Abstract
We describe three usability studies involving a prototype system for creation and haptic exploration of labeled locations on 3D objects. The system uses a computer, webcam, and fiducial markers to associate a physical 3D object in the camera’s view with a predefined digital map of labeled locations (“hotspots”), and to do real-time finger tracking, allowing a blind or visually impaired user to explore the object and hear individual labels spoken as each hotspot is touched. This paper describes: (a) a formative study with blind users exploring pre-annotated objects to assess system usability and accuracy; (b) a focus group of blind participants who used the system and, through structured and unstructured discussion, provided feedback on its practicality, possible applications, and real-world potential; and (c) a formative study in which a sighted adult used the system to add labels to on-screen images of objects, demonstrating the practicality of remote annotation of 3D models. These studies and related literature suggest potential for future iterations of the system to benefit blind and visually impaired users in educational, professional, and recreational contexts.
Keywords: Blindness, low vision, 3D models, tactile graphics
CCS Concepts: Human-centered computing→Accessibility
1. INTRODUCTION
Many people who are blind or visually impaired have insufficient access to a wide range of everyday objects needed for daily activities that require visual inspection on the part of the user. Such objects include printed documents, maps, infographics, appliances and 3D models (e.g., 3D-printed) used in STEM education, and are abundant in schools, the home and the workplace.
A common way of enhancing an object’s accessibility is to affix braille labels to its surface. However, there is limited space available for braille labelling and it is inaccessible to those who don’t read braille. A powerful alternative is the use of audio labels, which enable audio-haptic exploration of the object, whereby the user explores the surface naturally with the fingers and queries locations of interest. Audio labels can be associated with specific locations on tactile models and graphics in a variety of ways, including by placing touch-sensitive sensors at locations of interest, overlaying a tactile graphic on a touch-sensitive tablet, or using a camera-enabled “smart pen” that works with special materials [4]. While effective, these methods for producing audio labels require each object to be customized with special hardware and materials, which is costly and greatly limits their adoption.
By contrast, computer vision-based approaches, in which a camera tracks the user’s hands as they explore an object, have the advantage of offering audio-haptic accessibility for existing objects with minimal or no customization.

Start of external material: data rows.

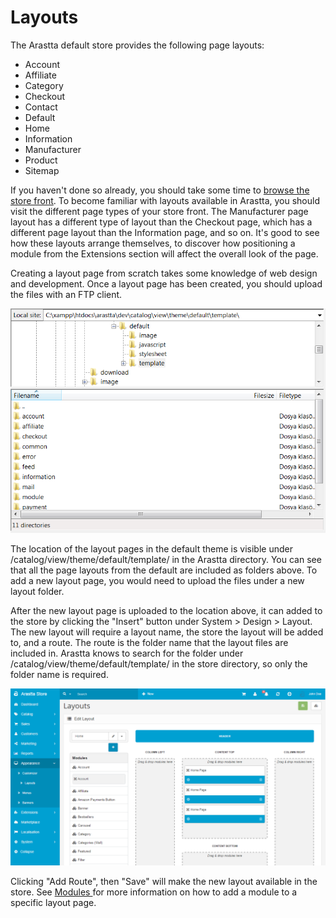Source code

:Layouts
=======

The Arastta default store provides the following page layouts:

- Account
- Affiliate
- Category
- Checkout
- Contact
- Default
- Home
- Information
- Manufacturer
- Product
- Sitemap

If you haven't done so already, you should take some time to [browse the store front](docs/user-manual/store-front). To become familiar with layouts available in Arastta, you should visit the different page types of your store front. The Manufacturer page layout has a different type of layout than the Checkout page, which has a different page layout than the Information page, and so on. It's good to see how these layouts arrange themselves, to discover how positioning a module from the Extensions section will affect the overall look of the page.

Creating a layout page from scratch takes some knowledge of web design and development. Once a layout page has been created, you should upload the files with an FTP client.

![template files](_images/layouts-template.png)

The location of the layout pages in the default theme is visible under /catalog/view/theme/default/template/ in the Arastta directory. You can see that all the page layouts from the default are included as folders above. To add a new layout page, you would need to upload the files under a new layout folder.

After the new layout page is uploaded to the location above, it can added to the store by clicking the "Insert" button under System > Design > Layout. The new layout will require a layout name, the store the layout will be added to, and a route. The route is the folder name that the layout files are included in. Arastta knows to search for the folder under /catalog/view/theme/default/template/ in the store directory, so only the folder name is required.

![design layout page](_images/layouts.png)

Clicking "Add Route", then "Save" will make the new layout available in the store. See [Modules ](docs/user-manual/extensions/modules/overview)for more information on how to add a module to a specific layout page.
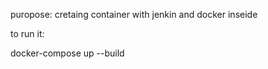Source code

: puropose: cretaing container with jenkin and docker inseide


to run it:

docker-compose up --build 



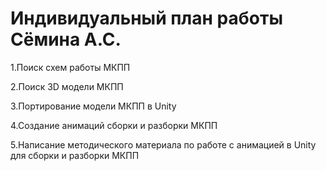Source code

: # Индивидуальный план работы Сёмина А.С.

1.Поиск схем работы МКПП 

2.Поиск 3D модели МКПП

3.Портирование модели МКПП в Unity

4.Создание анимаций сборки и разборки МКПП 

5.Написание методического материала по работе с анимацией в Unity для сборки и разборки МКПП
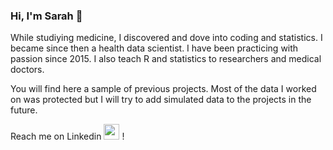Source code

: ### Hi, I'm Sarah 👋

While studiying medicine, I discovered and dove into coding and statistics. I became since then a health data scientist. I have been practicing with passion since 2015. I also teach R and statistics to researchers and medical doctors.

You will find here a sample of previous projects. Most of the data I worked on was protected but I will try to add simulated data to the projects in the future.

Reach me on Linkedin  [<img alt="sarah-f-feldman | LinkedIn" width="25px" src="http://pngimg.com/uploads/linkedIn/linkedIn_PNG32.png" />][linkedin] !


[linkedin]: [https://www.linkedin.com/in/sarah-f-feldman]

<!--
**sarah-f-feldman/sarah-f-feldman** is a ✨ _special_ ✨ repository because its `README.md` (this file) appears on your GitHub profile.

Here are some ideas to get you started:

- 🔭 I’m currently working on ...
- 🌱 I’m currently learning ...
- 👯 I’m looking to collaborate on ...
- 🤔 I’m looking for help with ...
- 💬 Ask me about ...
- 📫 How to reach me: ...
- 😄 Pronouns: ...
- ⚡ Fun fact: ...
-->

Several projects have employed this computer vision approach over the years, including Access Lens [3] for facilitating OCR, the Tactile Graphics Helper [1] to provide access to tactile graphics to students in an educational context, and VizLens [2] for making appliances accessible.
Our “CamIO” (short for “Camera Input-Output”) project applies this computer vision approach to provide audio-haptic access to arbitrary 3D objects, including 3D models, tactile graphics, relief maps and appliances. It builds on our earlier work [5], but now uses a conventional camera (like Magic Touch [6]) instead of relying on a depth camera, and includes a new tool to create annotations for any rigid 3D object (not just 3D printed ones).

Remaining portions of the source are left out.